[What needs to be done] Copy each line of the entries that contains the word "firstmatch".

Stored data entries
+===+
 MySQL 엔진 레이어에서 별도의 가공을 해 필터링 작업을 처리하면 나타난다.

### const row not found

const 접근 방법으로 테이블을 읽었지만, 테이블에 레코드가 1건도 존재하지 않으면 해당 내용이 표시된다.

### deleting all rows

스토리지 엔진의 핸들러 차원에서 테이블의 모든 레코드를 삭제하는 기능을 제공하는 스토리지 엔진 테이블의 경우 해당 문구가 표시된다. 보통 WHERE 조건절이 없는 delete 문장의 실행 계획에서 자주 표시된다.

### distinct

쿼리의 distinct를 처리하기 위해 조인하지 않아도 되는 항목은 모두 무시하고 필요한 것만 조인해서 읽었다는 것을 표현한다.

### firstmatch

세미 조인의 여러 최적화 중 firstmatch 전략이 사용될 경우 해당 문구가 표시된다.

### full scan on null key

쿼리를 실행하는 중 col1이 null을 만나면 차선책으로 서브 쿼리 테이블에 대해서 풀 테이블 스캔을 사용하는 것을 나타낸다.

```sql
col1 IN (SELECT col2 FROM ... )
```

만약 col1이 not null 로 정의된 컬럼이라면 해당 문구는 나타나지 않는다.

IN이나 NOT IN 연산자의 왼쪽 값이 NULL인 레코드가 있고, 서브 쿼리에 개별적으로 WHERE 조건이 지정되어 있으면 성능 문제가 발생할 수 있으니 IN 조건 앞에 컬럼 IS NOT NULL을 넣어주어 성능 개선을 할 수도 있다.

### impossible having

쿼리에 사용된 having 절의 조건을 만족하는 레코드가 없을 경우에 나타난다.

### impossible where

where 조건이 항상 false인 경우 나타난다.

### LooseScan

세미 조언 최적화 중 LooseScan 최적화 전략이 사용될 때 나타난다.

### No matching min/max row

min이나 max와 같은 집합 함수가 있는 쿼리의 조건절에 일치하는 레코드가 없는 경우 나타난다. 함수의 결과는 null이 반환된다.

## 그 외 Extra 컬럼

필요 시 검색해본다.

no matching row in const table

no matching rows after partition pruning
+===+
[Output of the task]
### firstmatch
세미 조인의 여러 최적화 중 firstmatch 전략이 사용될 경우 해당 문구가 표시된다.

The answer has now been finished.